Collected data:
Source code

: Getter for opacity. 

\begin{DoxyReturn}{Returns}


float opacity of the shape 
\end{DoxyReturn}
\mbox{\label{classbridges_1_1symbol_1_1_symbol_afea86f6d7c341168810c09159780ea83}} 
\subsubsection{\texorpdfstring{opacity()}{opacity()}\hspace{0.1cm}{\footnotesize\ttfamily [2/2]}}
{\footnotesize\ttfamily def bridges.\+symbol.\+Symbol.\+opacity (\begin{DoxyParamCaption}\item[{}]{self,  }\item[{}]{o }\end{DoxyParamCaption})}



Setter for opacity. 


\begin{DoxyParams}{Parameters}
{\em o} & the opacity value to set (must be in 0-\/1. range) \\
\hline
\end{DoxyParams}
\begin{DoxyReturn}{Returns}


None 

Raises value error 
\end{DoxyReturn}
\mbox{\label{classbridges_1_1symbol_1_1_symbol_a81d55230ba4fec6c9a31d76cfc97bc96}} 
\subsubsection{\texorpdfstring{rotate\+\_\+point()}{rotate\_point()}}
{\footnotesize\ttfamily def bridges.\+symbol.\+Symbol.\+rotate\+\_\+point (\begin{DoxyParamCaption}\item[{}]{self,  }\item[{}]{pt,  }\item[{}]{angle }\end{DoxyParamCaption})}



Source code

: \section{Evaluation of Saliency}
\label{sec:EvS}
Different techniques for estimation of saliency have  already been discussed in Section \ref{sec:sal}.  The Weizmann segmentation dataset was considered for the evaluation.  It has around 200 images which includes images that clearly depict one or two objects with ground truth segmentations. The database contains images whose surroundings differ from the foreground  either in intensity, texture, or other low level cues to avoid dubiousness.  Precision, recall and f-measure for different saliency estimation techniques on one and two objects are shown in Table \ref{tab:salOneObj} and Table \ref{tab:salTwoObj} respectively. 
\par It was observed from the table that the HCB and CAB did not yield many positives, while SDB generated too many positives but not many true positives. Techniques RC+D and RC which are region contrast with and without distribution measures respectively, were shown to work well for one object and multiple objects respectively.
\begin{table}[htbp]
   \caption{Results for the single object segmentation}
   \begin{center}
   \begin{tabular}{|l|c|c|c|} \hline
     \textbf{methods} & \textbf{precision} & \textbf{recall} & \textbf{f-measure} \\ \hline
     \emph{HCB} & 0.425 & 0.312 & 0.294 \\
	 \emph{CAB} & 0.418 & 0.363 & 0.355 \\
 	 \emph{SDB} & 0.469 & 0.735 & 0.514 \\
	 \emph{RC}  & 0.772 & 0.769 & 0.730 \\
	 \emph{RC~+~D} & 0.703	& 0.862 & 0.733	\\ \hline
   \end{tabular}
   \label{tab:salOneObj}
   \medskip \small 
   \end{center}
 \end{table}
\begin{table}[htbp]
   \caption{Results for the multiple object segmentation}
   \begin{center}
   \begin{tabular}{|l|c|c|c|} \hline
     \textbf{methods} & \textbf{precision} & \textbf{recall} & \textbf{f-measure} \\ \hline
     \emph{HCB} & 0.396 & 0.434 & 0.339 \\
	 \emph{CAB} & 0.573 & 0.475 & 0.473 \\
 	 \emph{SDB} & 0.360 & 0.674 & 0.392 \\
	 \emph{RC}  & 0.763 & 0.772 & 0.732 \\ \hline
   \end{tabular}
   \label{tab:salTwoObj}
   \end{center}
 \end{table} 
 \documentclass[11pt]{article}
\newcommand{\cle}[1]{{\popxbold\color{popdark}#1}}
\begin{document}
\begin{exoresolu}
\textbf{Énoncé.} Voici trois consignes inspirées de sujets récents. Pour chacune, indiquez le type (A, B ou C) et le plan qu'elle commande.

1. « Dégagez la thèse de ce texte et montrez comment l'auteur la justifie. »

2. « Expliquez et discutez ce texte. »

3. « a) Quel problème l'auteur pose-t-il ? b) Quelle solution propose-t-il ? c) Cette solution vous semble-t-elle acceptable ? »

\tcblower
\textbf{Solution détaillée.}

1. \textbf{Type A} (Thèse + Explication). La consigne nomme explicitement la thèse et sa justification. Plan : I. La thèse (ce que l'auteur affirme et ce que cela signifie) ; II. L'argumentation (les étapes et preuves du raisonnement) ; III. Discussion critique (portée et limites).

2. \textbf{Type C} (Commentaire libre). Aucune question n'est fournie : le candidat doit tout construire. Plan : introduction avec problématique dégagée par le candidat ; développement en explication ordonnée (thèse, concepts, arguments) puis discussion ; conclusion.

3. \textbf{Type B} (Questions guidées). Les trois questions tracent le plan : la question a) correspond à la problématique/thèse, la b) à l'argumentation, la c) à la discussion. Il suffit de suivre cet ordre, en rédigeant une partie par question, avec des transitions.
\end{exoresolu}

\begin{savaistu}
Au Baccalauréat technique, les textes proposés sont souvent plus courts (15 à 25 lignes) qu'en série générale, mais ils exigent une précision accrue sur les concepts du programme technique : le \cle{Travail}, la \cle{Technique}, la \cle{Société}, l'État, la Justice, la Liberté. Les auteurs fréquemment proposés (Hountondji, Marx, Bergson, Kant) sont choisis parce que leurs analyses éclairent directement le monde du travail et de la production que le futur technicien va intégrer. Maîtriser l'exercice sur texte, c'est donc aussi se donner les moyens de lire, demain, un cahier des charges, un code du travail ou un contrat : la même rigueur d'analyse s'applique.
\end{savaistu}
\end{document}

▸ What to work on
Give an exact copy of all the data shown above.

▸ The completed task
Source code

: Getter for opacity. 

\begin{DoxyReturn}{Returns}


float opacity of the shape 
\end{DoxyReturn}
\mbox{\label{classbridges_1_1symbol_1_1_symbol_afea86f6d7c341168810c09159780ea83}} 
\subsubsection{\texorpdfstring{opacity()}{opacity()}\hspace{0.1cm}{\footnotesize\ttfamily [2/2]}}
{\footnotesize\ttfamily def bridges.\+symbol.\+Symbol.\+opacity (\begin{DoxyParamCaption}\item[{}]{self,  }\item[{}]{o }\end{DoxyParamCaption})}



Setter for opacity. 


\begin{DoxyParams}{Parameters}
{\em o} & the opacity value to set (must be in 0-\/1. range) \\
\hline
\end{DoxyParams}
\begin{DoxyReturn}{Returns}


None 

Raises value error 
\end{DoxyReturn}
\mbox{\label{classbridges_1_1symbol_1_1_symbol_a81d55230ba4fec6c9a31d76cfc97bc96}} 
\subsubsection{\texorpdfstring{rotate\+\_\+point()}{rotate\_point()}}
{\footnotesize\ttfamily def bridges.\+symbol.\+Symbol.\+rotate\+\_\+point (\begin{DoxyParamCaption}\item[{}]{self,  }\item[{}]{pt,  }\item[{}]{angle }\end{DoxyParamCaption})}



Source code

: \section{Evaluation of Saliency}
\label{sec:EvS}
Different techniques for estimation of saliency have  already been discussed in Section \ref{sec:sal}.  The Weizmann segmentation dataset was considered for the evaluation.  It has around 200 images which includes images that clearly depict one or two objects with ground truth segmentations. The database contains images whose surroundings differ from the foreground  either in intensity, texture, or other low level cues to avoid dubiousness.  Precision, recall and f-measure for different saliency estimation techniques on one and two objects are shown in Table \ref{tab:salOneObj} and Table \ref{tab:salTwoObj} respectively. 
\par It was observed from the table that the HCB and CAB did not yield many positives, while SDB generated too many positives but not many true positives. Techniques RC+D and RC which are region contrast with and without distribution measures respectively, were shown to work well for one object and multiple objects respectively.
\begin{table}[htbp]
   \caption{Results for the single object segmentation}
   \begin{center}
   \begin{tabular}{|l|c|c|c|} \hline
     \textbf{methods} & \textbf{precision} & \textbf{recall} & \textbf{f-measure} \\ \hline
     \emph{HCB} & 0.425 & 0.312 & 0.294 \\
	 \emph{CAB} & 0.418 & 0.363 & 0.355 \\
 	 \emph{SDB} & 0.469 & 0.735 & 0.514 \\
	 \emph{RC}  & 0.772 & 0.769 & 0.730 \\
	 \emph{RC~+~D} & 0.703	& 0.862 & 0.733	\\ \hline
   \end{tabular}
   \label{tab:salOneObj}
   \medskip \small 
   \end{center}
 \end{table}
\begin{table}[htbp]
   \caption{Results for the multiple object segmentation}
   \begin{center}
   \begin{tabular}{|l|c|c|c|} \hline
     \textbf{methods} & \textbf{precision} & \textbf{recall} & \textbf{f-measure} \\ \hline
     \emph{HCB} & 0.396 & 0.434 & 0.339 \\
	 \emph{CAB} & 0.573 & 0.475 & 0.473 \\
 	 \emph{SDB} & 0.360 & 0.674 & 0.392 \\
	 \emph{RC}  & 0.763 & 0.772 & 0.732 \\ \hline
   \end{tabular}
   \label{tab:salTwoObj}
   \end{center}
 \end{table} 
 \documentclass[11pt]{article}
\newcommand{\cle}[1]{{\popxbold\color{popdark}#1}}
\begin{document}
\begin{exoresolu}
\textbf{Énoncé.} Voici trois consignes inspirées de sujets récents. Pour chacune, indiquez le type (A, B ou C) et le plan qu'elle commande.

1. « Dégagez la thèse de ce texte et montrez comment l'auteur la justifie. »

2. « Expliquez et discutez ce texte. »

3. « a) Quel problème l'auteur pose-t-il ? b) Quelle solution propose-t-il ? c) Cette solution vous semble-t-elle acceptable ? »

\tcblower
\textbf{Solution détaillée.}

1. \textbf{Type A} (Thèse + Explication). La consigne nomme explicitement la thèse et sa justification. Plan : I. La thèse (ce que l'auteur affirme et ce que cela signifie) ; II. L'argumentation (les étapes et preuves du raisonnement) ; III. Discussion critique (portée et limites).

2. \textbf{Type C} (Commentaire libre). Aucune question n'est fournie : le candidat doit tout construire. Plan : introduction avec problématique dégagée par le candidat ; développement en explication ordonnée (thèse, concepts, arguments) puis discussion ; conclusion.

3. \textbf{Type B} (Questions guidées). Les trois questions tracent le plan : la question a) correspond à la problématique/thèse, la b) à l'argumentation, la c) à la discussion. Il suffit de suivre cet ordre, en rédigeant une partie par question, avec des transitions.
\end{exoresolu}

\begin{savaistu}
Au Baccalauréat technique, les textes proposés sont souvent plus courts (15 à 25 lignes) qu'en série générale, mais ils exigent une précision accrue sur les concepts du programme technique : le \cle{Travail}, la \cle{Technique}, la \cle{Société}, l'État, la Justice, la Liberté. Les auteurs fréquemment proposés (Hountondji, Marx, Bergson, Kant) sont choisis parce que leurs analyses éclairent directement le monde du travail et de la production que le futur technicien va intégrer. Maîtriser l'exercice sur texte, c'est donc aussi se donner les moyens de lire, demain, un cahier des charges, un code du travail ou un contrat : la même rigueur d'analyse s'applique.
\end{savaistu}
\end{document}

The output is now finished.